If you have done some computer programming, you may be familiar with the need to invent words for use in source code. These words are typically short and allow programmers to quickly distinguish one library of functions from another. We selected GeoEco as the code-word for Marine Geospatial Ecology Tools because it is catchy, it shows up infrequently in Internet search engines relative to other choices such as MGET, and it does not suggest "marine". This last point may seem contrary to our mission, but want to offer our tools to terrestrial users, even if we currently market the tools mainly to marine users. Many of the existing tools are equally applicable above and below the waterline.
Minimum requirements:
Additional requirements for full functionality:
Much of MGET is written to be operating-system independent.
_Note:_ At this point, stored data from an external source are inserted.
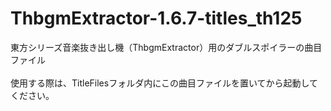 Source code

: # ThbgmExtractor-1.6.7-titles_th125
東方シリーズ音楽抜き出し機（ThbgmExtractor）用のダブルスポイラーの曲目ファイル
<br/>
<br/>
使用する際は、TitleFilesフォルダ内にこの曲目ファイルを置いてから起動してください。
We will enable installation on other operating systems in a future release.
Although you must be logged on as an administrator to install MGET, you do not need to be an administrator to run the tools once they are installed.
Exit all instances of ArcCatalog, ArcMap, ArcGlobe, etc.
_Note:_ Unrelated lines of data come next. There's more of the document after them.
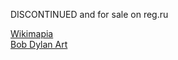 DISCONTINUED and for sale on reg.ru

<a href="https://wikimapia.org" target="_blank">Wikimapia</a><br/>
<a href="http://bobdylanart.com" target="_blank">Bob Dylan Art</a>
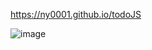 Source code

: https://ny0001.github.io/todoJS

![image](https://user-images.githubusercontent.com/48203127/110934836-3f196180-8337-11eb-9a54-7350963ca519.png)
You can skip this step if you do not have ArcGIS and do not want to install it. If you do have ArcGIS we recommend you take this opportunity to install the latest service pack. This is not required, but may improve the reliability and performance of the MGET tools that require ArcGIS.
There is no harm in applying the same ArcGIS service pack more than once.
MGET is implemented in the Python programming language as a package called GeoEco. Before you install it, you must install the proper versions of Python and the pywin32 package. But first, there are a few things you need to know about Python.
Python version numbers
Each release of the Python language interpreter is assigned a version number of the form X.Y, where X is the major number and Y is the minor number. The major number is incremented when there is a fundamental change to the language. The minor number is reset to zero whenever the major number changes, and is incremented when new features are added to the major release.
Occasionally, the Python development team will fix a bunch of bugs and issue a "bug fix" release. These releases have the form X.Y.Z where Z is the bug fix release number, starting with 1. For example, 2.5.1 is the first bug fix to Python 2.5.
Multiple releases of Python can be installed on a Windows computer at the same time. For example, you can have Python 2.1 and 2.5 installed simultaneously. But whenever you install a bug fix release, it overwrites the installation having the same X.Y number. For example, If you have Python 2.5 installed and you install 2.5.1, it will overwrite your 2.5 installation and now you will only have 2.5.1 on your machine. If you then install 2.5.2, you will only have 2.5.2 on your machine.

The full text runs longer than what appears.